Chiedendomi chi più di altri dimostri ipocrisia in questa circostanza, leggo anche all'art. 3.17 che obiettivo fondamentale dell'associazione presieduta dal Broggini sia "uniformarsi alle regole e ai criteri internazionali per la corretta gestione delle attività associative". Lo stesso signore che si firma "Osteopata DO Bsc. Ost. (hons) UK" e definisce inappropriata e bizzarra la definizione di "ex vicepresidente" del collega dimissionario, non chiarisce se insieme ai colleghi delle altre associazioni si siano confusi mentre votavano la norma CEN, oppure mentre accettavano i corsi di soli tre anni per i nuovi professionisti sanitari. Non capiamo neppure se essi abbiano smesso di condividere i rapporti O.M.S. sul tema o, peggio, se abbiano deciso di non riferisi ai loro Statuti che, di norma, dovrebbero garantire trasparenza e legalità associativa.

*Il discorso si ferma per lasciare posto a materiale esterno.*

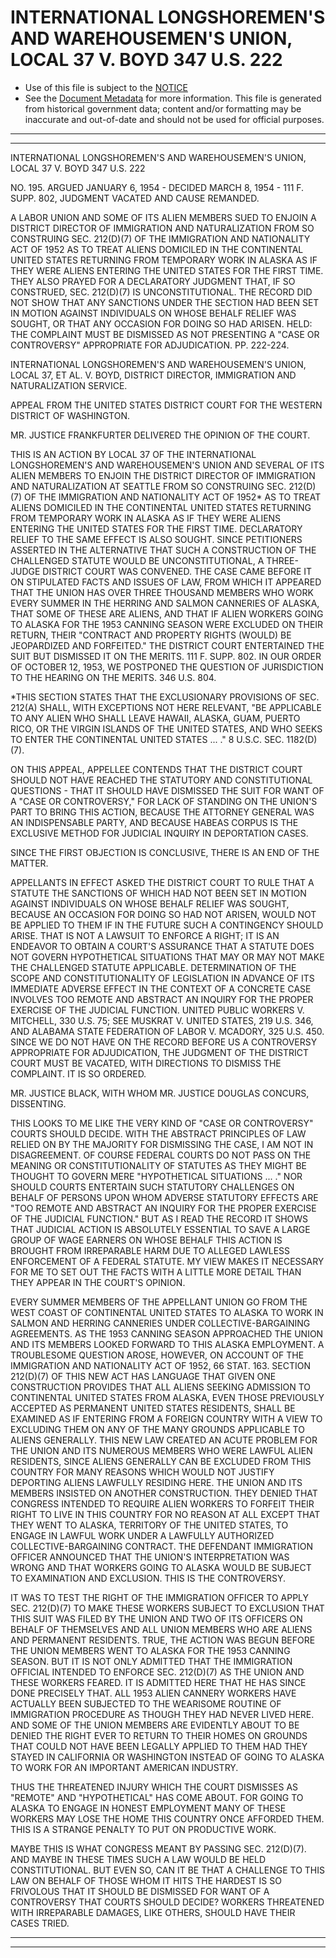 ---
---

# INTERNATIONAL LONGSHOREMEN'S AND WAREHOUSEMEN'S UNION, LOCAL 37 V. BOYD 347 U.S. 222

* Use of this file is subject to the [NOTICE](https://github.com/publicdocs/notice/blob/master/NOTICE)
* See the [Document Metadata](../../../) for more information.
  This file is generated from historical government data; content and/or formatting may be inaccurate and out-of-date and should not be used for official purposes.

----------
----------

INTERNATIONAL LONGSHOREMEN'S AND WAREHOUSEMEN'S UNION, LOCAL 37 V. BOYD 347 U.S. 222

NO. 195.  ARGUED JANUARY 6, 1954 - DECIDED MARCH 8, 1954 - 111 F. SUPP. 802, JUDGMENT VACATED AND CAUSE REMANDED.

A LABOR UNION AND SOME OF ITS ALIEN MEMBERS SUED TO ENJOIN A DISTRICT DIRECTOR OF IMMIGRATION AND NATURALIZATION FROM SO CONSTRUING SEC. 212(D)(7) OF THE IMMIGRATION AND NATIONALITY ACT OF 1952 AS TO TREAT ALIENS DOMICILED IN THE CONTINENTAL UNITED STATES RETURNING FROM TEMPORARY WORK IN ALASKA AS IF THEY WERE ALIENS ENTERING THE UNITED STATES FOR THE FIRST TIME.  THEY ALSO PRAYED FOR A DECLARATORY JUDGMENT THAT, IF SO CONSTRUED, SEC. 212(D)(7) IS UNCONSTITUTIONAL.  THE RECORD DID NOT SHOW THAT ANY SANCTIONS UNDER THE SECTION HAD BEEN SET IN MOTION AGAINST INDIVIDUALS ON WHOSE BEHALF RELIEF WAS SOUGHT, OR THAT ANY OCCASION FOR DOING SO HAD ARISEN.  HELD:  THE COMPLAINT MUST BE DISMISSED AS NOT PRESENTING A "CASE OR CONTROVERSY" APPROPRIATE FOR ADJUDICATION.  PP. 222-224.

INTERNATIONAL LONGSHOREMEN'S AND WAREHOUSEMEN'S UNION, LOCAL 37, ET AL. V. BOYD, DISTRICT DIRECTOR, IMMIGRATION AND NATURALIZATION SERVICE.

APPEAL FROM THE UNITED STATES DISTRICT COURT FOR THE WESTERN DISTRICT OF WASHINGTON.

MR. JUSTICE FRANKFURTER DELIVERED THE OPINION OF THE COURT.

THIS IS AN ACTION BY LOCAL 37 OF THE INTERNATIONAL LONGSHOREMEN'S AND WAREHOUSEMEN'S UNION AND SEVERAL OF ITS ALIEN MEMBERS TO ENJOIN THE DISTRICT DIRECTOR OF IMMIGRATION AND NATURALIZATION AT SEATTLE FROM SO CONSTRUING SEC. 212(D)(7) OF THE IMMIGRATION AND NATIONALITY ACT OF 1952\* AS TO TREAT ALIENS DOMICILED IN THE CONTINENTAL UNITED STATES RETURNING FROM TEMPORARY WORK IN ALASKA AS IF THEY WERE ALIENS ENTERING THE UNITED STATES FOR THE FIRST TIME.  DECLARATORY RELIEF TO THE SAME EFFECT IS ALSO SOUGHT.  SINCE PETITIONERS ASSERTED IN THE ALTERNATIVE THAT SUCH A CONSTRUCTION OF THE CHALLENGED STATUTE WOULD BE UNCONSTITUTIONAL, A THREE-JUDGE DISTRICT COURT WAS CONVENED.  THE CASE CAME BEFORE IT ON STIPULATED FACTS AND ISSUES OF LAW, FROM WHICH IT APPEARED THAT THE UNION HAS OVER THREE THOUSAND MEMBERS WHO WORK EVERY SUMMER IN THE HERRING AND SALMON CANNERIES OF ALASKA, THAT SOME OF THESE ARE ALIENS, AND THAT IF ALIEN WORKERS GOING TO ALASKA FOR THE 1953 CANNING SEASON WERE EXCLUDED ON THEIR RETURN, THEIR "CONTRACT AND PROPERTY RIGHTS (WOULD) BE JEOPARDIZED AND FORFEITED."  THE DISTRICT COURT ENTERTAINED THE SUIT BUT DISMISSED IT ON THE MERITS.  111 F. SUPP. 802.  IN OUR ORDER OF OCTOBER 12, 1953, WE POSTPONED THE QUESTION OF JURISDICTION TO THE HEARING ON THE MERITS.  346 U.S. 804.

\*THIS SECTION STATES THAT THE EXCLUSIONARY PROVISIONS OF SEC. 212(A) SHALL, WITH EXCEPTIONS NOT HERE RELEVANT, "BE APPLICABLE TO ANY ALIEN WHO SHALL LEAVE HAWAII, ALASKA, GUAM, PUERTO RICO, OR THE VIRGIN ISLANDS OF THE UNITED STATES, AND WHO SEEKS TO ENTER THE CONTINENTAL UNITED STATES  ...  ."  8 U.S.C. SEC. 1182(D)(7).

ON THIS APPEAL, APPELLEE CONTENDS THAT THE DISTRICT COURT SHOULD NOT HAVE REACHED THE STATUTORY AND CONSTITUTIONAL QUESTIONS - THAT IT SHOULD HAVE DISMISSED THE SUIT FOR WANT OF A "CASE OR CONTROVERSY," FOR LACK OF STANDING ON THE UNION'S PART TO BRING THIS ACTION, BECAUSE THE ATTORNEY GENERAL WAS AN INDISPENSABLE PARTY, AND BECAUSE HABEAS CORPUS IS THE EXCLUSIVE METHOD FOR JUDICIAL INQUIRY IN DEPORTATION CASES.

SINCE THE FIRST OBJECTION IS CONCLUSIVE, THERE IS AN END OF THE MATTER.

APPELLANTS IN EFFECT ASKED THE DISTRICT COURT TO RULE THAT A STATUTE THE SANCTIONS OF WHICH HAD NOT BEEN SET IN MOTION AGAINST INDIVIDUALS ON WHOSE BEHALF RELIEF WAS SOUGHT, BECAUSE AN OCCASION FOR DOING SO HAD NOT ARISEN, WOULD NOT BE APPLIED TO THEM IF IN THE FUTURE SUCH A CONTINGENCY SHOULD ARISE.  THAT IS NOT A LAWSUIT TO ENFORCE A RIGHT; IT IS AN ENDEAVOR TO OBTAIN A COURT'S ASSURANCE THAT A STATUTE DOES NOT GOVERN HYPOTHETICAL SITUATIONS THAT MAY OR MAY NOT MAKE THE CHALLENGED STATUTE APPLICABLE.  DETERMINATION OF THE SCOPE AND CONSTITUTIONALITY OF LEGISLATION IN ADVANCE OF ITS IMMEDIATE ADVERSE EFFECT IN THE CONTEXT OF A CONCRETE CASE INVOLVES TOO REMOTE AND ABSTRACT AN INQUIRY FOR THE PROPER EXERCISE OF THE JUDICIAL FUNCTION.  UNITED PUBLIC WORKERS V. MITCHELL, 330 U.S. 75; SEE MUSKRAT V. UNITED STATES, 219 U.S. 346, AND ALABAMA STATE FEDERATION OF LABOR V. MCADORY, 325 U.S. 450.  SINCE WE DO NOT HAVE ON THE RECORD BEFORE US A CONTROVERSY APPROPRIATE FOR ADJUDICATION, THE JUDGMENT OF THE DISTRICT COURT MUST BE VACATED, WITH DIRECTIONS TO DISMISS THE COMPLAINT.  IT IS SO ORDERED.

MR. JUSTICE BLACK, WITH WHOM MR. JUSTICE DOUGLAS CONCURS, DISSENTING.

THIS LOOKS TO ME LIKE THE VERY KIND OF "CASE OR CONTROVERSY" COURTS SHOULD DECIDE.  WITH THE ABSTRACT PRINCIPLES OF LAW RELIED ON BY THE MAJORITY FOR DISMISSING THE CASE, I AM NOT IN DISAGREEMENT.  OF COURSE FEDERAL COURTS DO NOT PASS ON THE MEANING OR CONSTITUTIONALITY OF STATUTES AS THEY MIGHT BE THOUGHT TO GOVERN MERE "HYPOTHETICAL SITUATIONS  ...  ."  NOR SHOULD COURTS ENTERTAIN SUCH STATUTORY CHALLENGES ON BEHALF OF PERSONS UPON WHOM ADVERSE STATUTORY EFFECTS ARE "TOO REMOTE AND ABSTRACT AN INQUIRY FOR THE PROPER EXERCISE OF THE JUDICIAL FUNCTION."  BUT AS I READ THE RECORD IT SHOWS THAT JUDICIAL ACTION IS ABSOLUTELY ESSENTIAL TO SAVE A LARGE GROUP OF WAGE EARNERS ON WHOSE BEHALF THIS ACTION IS BROUGHT FROM IRREPARABLE HARM DUE TO ALLEGED LAWLESS ENFORCEMENT OF A FEDERAL STATUTE.  MY VIEW MAKES IT NECESSARY FOR ME TO SET OUT THE FACTS WITH A LITTLE MORE DETAIL THAN THEY APPEAR IN THE COURT'S OPINION.

EVERY SUMMER MEMBERS OF THE APPELLANT UNION GO FROM THE WEST COAST OF CONTINENTAL UNITED STATES TO ALASKA TO WORK IN SALMON AND HERRING CANNERIES UNDER COLLECTIVE-BARGAINING AGREEMENTS.  AS THE 1953 CANNING SEASON APPROACHED THE UNION AND ITS MEMBERS LOOKED FORWARD TO THIS ALASKA EMPLOYMENT.  A TROUBLESOME QUESTION AROSE, HOWEVER, ON ACCOUNT OF THE IMMIGRATION AND NATIONALITY ACT OF 1952, 66 STAT. 163.  SECTION 212(D)(7) OF THIS NEW ACT HAS LANGUAGE THAT GIVEN ONE CONSTRUCTION PROVIDES THAT ALL ALIENS SEEKING ADMISSION TO CONTINENTAL UNITED STATES FROM ALASKA, EVEN THOSE PREVIOUSLY ACCEPTED AS PERMANENT UNITED STATES RESIDENTS, SHALL BE EXAMINED AS IF ENTERING FROM A FOREIGN COUNTRY WITH A VIEW TO EXCLUDING THEM ON ANY OF THE MANY GROUNDS APPLICABLE TO ALIENS GENERALLY.  THIS NEW LAW CREATED AN ACUTE PROBLEM FOR THE UNION AND ITS NUMEROUS MEMBERS WHO WERE LAWFUL ALIEN RESIDENTS, SINCE ALIENS GENERALLY CAN BE EXCLUDED FROM THIS COUNTRY FOR MANY REASONS WHICH WOULD NOT JUSTIFY DEPORTING ALIENS LAWFULLY RESIDING HERE.  THE UNION AND ITS MEMBERS INSISTED ON ANOTHER CONSTRUCTION.  THEY DENIED THAT CONGRESS INTENDED TO REQUIRE ALIEN WORKERS TO FORFEIT THEIR RIGHT TO LIVE IN THIS COUNTRY FOR NO REASON AT ALL EXCEPT THAT THEY WENT TO ALASKA, TERRITORY OF THE UNITED STATES, TO ENGAGE IN LAWFUL WORK UNDER A LAWFULLY AUTHORIZED COLLECTIVE-BARGAINING CONTRACT.  THE DEFENDANT IMMIGRATION OFFICER ANNOUNCED THAT THE UNION'S INTERPRETATION WAS WRONG AND THAT WORKERS GOING TO ALASKA WOULD BE SUBJECT TO EXAMINATION AND EXCLUSION.  THIS IS THE CONTROVERSY.

IT WAS TO TEST THE RIGHT OF THE IMMIGRATION OFFICER TO APPLY SEC. 212(D)(7) TO MAKE THESE WORKERS SUBJECT TO EXCLUSION THAT THIS SUIT WAS FILED BY THE UNION AND TWO OF ITS OFFICERS ON BEHALF OF THEMSELVES AND ALL UNION MEMBERS WHO ARE ALIENS AND PERMANENT RESIDENTS.  TRUE, THE ACTION WAS BEGUN BEFORE THE UNION MEMBERS WENT TO ALASKA FOR THE 1953 CANNING SEASON.  BUT IT IS NOT ONLY ADMITTED THAT THE IMMIGRATION OFFICIAL INTENDED TO ENFORCE SEC. 212(D)(7) AS THE UNION AND THESE WORKERS FEARED.  IT IS ADMITTED HERE THAT HE HAS SINCE DONE PRECISELY THAT.  ALL 1953 ALIEN CANNERY WORKERS HAVE ACTUALLY BEEN SUBJECTED TO THE WEARISOME ROUTINE OF IMMIGRATION PROCEDURE AS THOUGH THEY HAD NEVER LIVED HERE.  AND SOME OF THE UNION MEMBERS ARE EVIDENTLY ABOUT TO BE DENIED THE RIGHT EVER TO RETURN TO THEIR HOMES ON GROUNDS THAT COULD NOT HAVE BEEN LEGALLY APPLIED TO THEM HAD THEY STAYED IN CALIFORNIA OR WASHINGTON INSTEAD OF GOING TO ALASKA TO WORK FOR AN IMPORTANT AMERICAN INDUSTRY.

THUS THE THREATENED INJURY WHICH THE COURT DISMISSES AS "REMOTE" AND "HYPOTHETICAL" HAS COME ABOUT.  FOR GOING TO ALASKA TO ENGAGE IN HONEST EMPLOYMENT MANY OF THESE WORKERS MAY LOSE THE HOME THIS COUNTRY ONCE AFFORDED THEM.  THIS IS A STRANGE PENALTY TO PUT ON PRODUCTIVE WORK.

MAYBE THIS IS WHAT CONGRESS MEANT BY PASSING SEC. 212(D)(7).  AND MAYBE IN THESE TIMES SUCH A LAW WOULD BE HELD CONSTITUTIONAL.  BUT EVEN SO, CAN IT BE THAT A CHALLENGE TO THIS LAW ON BEHALF OF THOSE WHOM IT HITS THE HARDEST IS SO FRIVOLOUS THAT IT SHOULD BE DISMISSED FOR WANT OF A CONTROVERSY THAT COURTS SHOULD DECIDE?  WORKERS THREATENED WITH IRREPARABLE DAMAGES, LIKE OTHERS, SHOULD HAVE THEIR CASES TRIED.


----------
----------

Non può stupire, di conseguenza, che questa grave manifestazione di inattendibilità si associ alla difficoltà nel cogliere la gravità delle indicazioni alle scuole autoreferenziali di osteopatia, come inviate dal Presidente dell'Albo dei TSRM delle professioni sanitarie TRP a descrizione della legalità pedagogica e dell'equipollenza del titolo di studio come criterio abilitante essenziale. Nè, tanto meno, possiamo sperare che venga colto il senso del nesso temporale tra la dichiarazione dell'accordo raggiunto per l'osteopatia, mediante risposta ad interrogazione parlamentare, e l'inoltro immediatamente successivo dell'invito alla chiarezza sull'attuale incertezza pedagogica "per evitare futuri contenziosi".
Pertanto, se questi sono i primi risultati del "massimo impegno e sforzo con cui la nostra professione possa ambire al miglior riconoscimento realisticamente possibile" non resta che citare Esopo riconoscendo che la montagna ha partorito un topolino come incentivo a trarre personalmente le conclusioni più onorevoli e utili per tutti. Parturient montes, nascetur ridiculus mus.